▶ Directions
For the word "example", copy every line of the material that includes it.
====
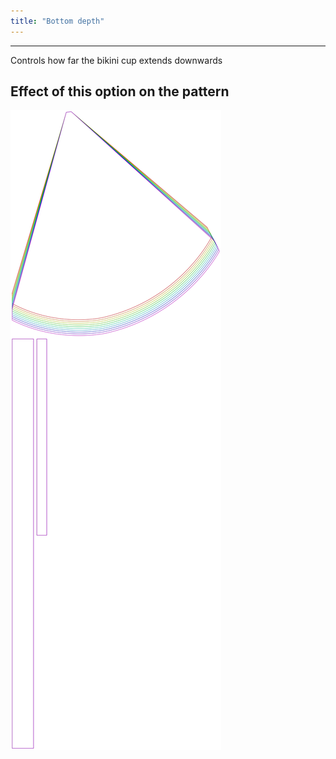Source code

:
```yaml
---
title: "Bottom depth"
---
```


***

Controls how far the bikini cup extends downwards

## Effect of this option on the pattern

![This image shows the effect of this option by superimposing several variants that have a different value for this option](bee_bottomcupdepth_sample.svg "Effect of this option on the pattern")
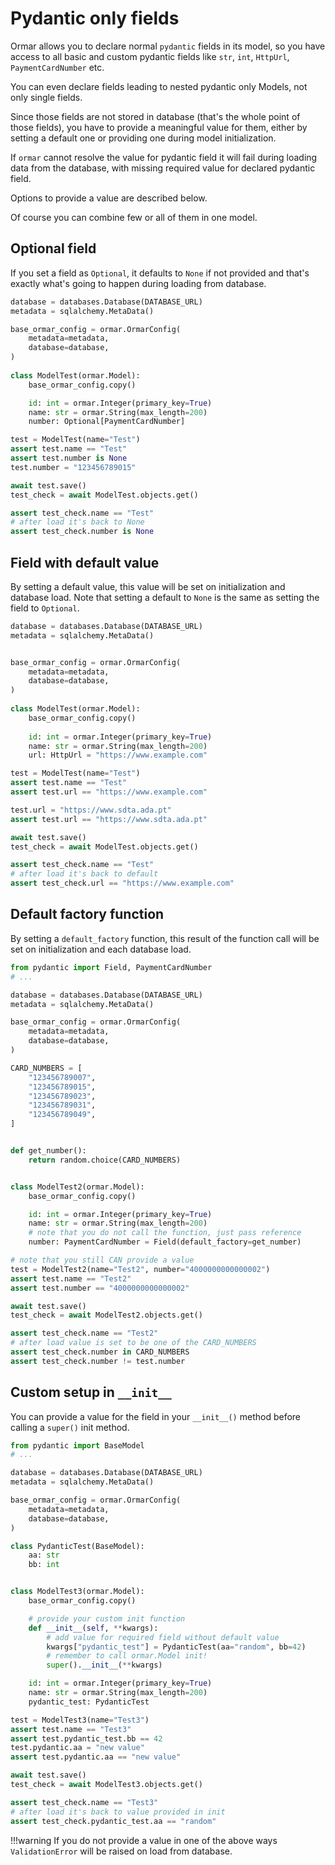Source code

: # Pydantic only fields

Ormar allows you to declare normal `pydantic` fields in its model, so you have access to
all basic and custom pydantic fields like `str`, `int`, `HttpUrl`, `PaymentCardNumber` etc.

You can even declare fields leading to nested pydantic only Models, not only single fields.

Since those fields are not stored in database (that's the whole point of those fields),
you have to provide a meaningful value for them, either by setting a default one or 
providing one during model initialization.

If `ormar` cannot resolve the value for pydantic field it will fail during loading data from the database,
with missing required value for declared pydantic field.

Options to provide a value are described below.

Of course you can combine few or all of them in one model.

## Optional field

If you set a field as `Optional`, it defaults to `None` if not provided and that's 
exactly what's going to happen during loading from database.

```python
database = databases.Database(DATABASE_URL)
metadata = sqlalchemy.MetaData()

base_ormar_config = ormar.OrmarConfig(
    metadata=metadata,
    database=database,
)
    
class ModelTest(ormar.Model):
    base_ormar_config.copy()

    id: int = ormar.Integer(primary_key=True)
    name: str = ormar.String(max_length=200)
    number: Optional[PaymentCardNumber]

test = ModelTest(name="Test")
assert test.name == "Test"
assert test.number is None
test.number = "123456789015"

await test.save()
test_check = await ModelTest.objects.get()

assert test_check.name == "Test"
# after load it's back to None
assert test_check.number is None
```

## Field with default value

By setting a default value, this value will be set on initialization and database load. 
Note that setting a default to `None` is the same as setting the field to `Optional`.

```python
database = databases.Database(DATABASE_URL)
metadata = sqlalchemy.MetaData()


base_ormar_config = ormar.OrmarConfig(
    metadata=metadata,
    database=database,
)
    
class ModelTest(ormar.Model):
    base_ormar_config.copy()
        
    id: int = ormar.Integer(primary_key=True)
    name: str = ormar.String(max_length=200)
    url: HttpUrl = "https://www.example.com"

test = ModelTest(name="Test")
assert test.name == "Test"
assert test.url == "https://www.example.com"

test.url = "https://www.sdta.ada.pt"
assert test.url == "https://www.sdta.ada.pt"

await test.save()
test_check = await ModelTest.objects.get()

assert test_check.name == "Test"
# after load it's back to default
assert test_check.url == "https://www.example.com"
```

## Default factory function

By setting a `default_factory` function, this result of the function call will be set 
on initialization and each database load.

```python
from pydantic import Field, PaymentCardNumber
# ...

database = databases.Database(DATABASE_URL)
metadata = sqlalchemy.MetaData()

base_ormar_config = ormar.OrmarConfig(
    metadata=metadata,
    database=database,
)

CARD_NUMBERS = [
    "123456789007",
    "123456789015",
    "123456789023",
    "123456789031",
    "123456789049",
]


def get_number():
    return random.choice(CARD_NUMBERS)


class ModelTest2(ormar.Model):
    base_ormar_config.copy()

    id: int = ormar.Integer(primary_key=True)
    name: str = ormar.String(max_length=200)
    # note that you do not call the function, just pass reference
    number: PaymentCardNumber = Field(default_factory=get_number)

# note that you still CAN provide a value 
test = ModelTest2(name="Test2", number="4000000000000002")
assert test.name == "Test2"
assert test.number == "4000000000000002"

await test.save()
test_check = await ModelTest2.objects.get()

assert test_check.name == "Test2"
# after load value is set to be one of the CARD_NUMBERS
assert test_check.number in CARD_NUMBERS
assert test_check.number != test.number
```

## Custom setup in `__init__`

You can provide a value for the field in your `__init__()` method before calling a `super()` init method.

```python
from pydantic import BaseModel
# ...

database = databases.Database(DATABASE_URL)
metadata = sqlalchemy.MetaData()

base_ormar_config = ormar.OrmarConfig(
    metadata=metadata,
    database=database,
)

class PydanticTest(BaseModel):
    aa: str
    bb: int


class ModelTest3(ormar.Model):
    base_ormar_config.copy()

    # provide your custom init function
    def __init__(self, **kwargs):
        # add value for required field without default value
        kwargs["pydantic_test"] = PydanticTest(aa="random", bb=42)
        # remember to call ormar.Model init!
        super().__init__(**kwargs)

    id: int = ormar.Integer(primary_key=True)
    name: str = ormar.String(max_length=200)
    pydantic_test: PydanticTest

test = ModelTest3(name="Test3")
assert test.name == "Test3"
assert test.pydantic_test.bb == 42
test.pydantic.aa = "new value"
assert test.pydantic.aa == "new value"

await test.save()
test_check = await ModelTest3.objects.get()

assert test_check.name == "Test3"
# after load it's back to value provided in init
assert test_check.pydantic_test.aa == "random"
```

!!!warning
        If you do not provide a value in one of the above ways `ValidationError` will be raised on load from database.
====
▶ Result
    url: HttpUrl = "https://www.example.com"
assert test.url == "https://www.example.com"
assert test_check.url == "https://www.example.com"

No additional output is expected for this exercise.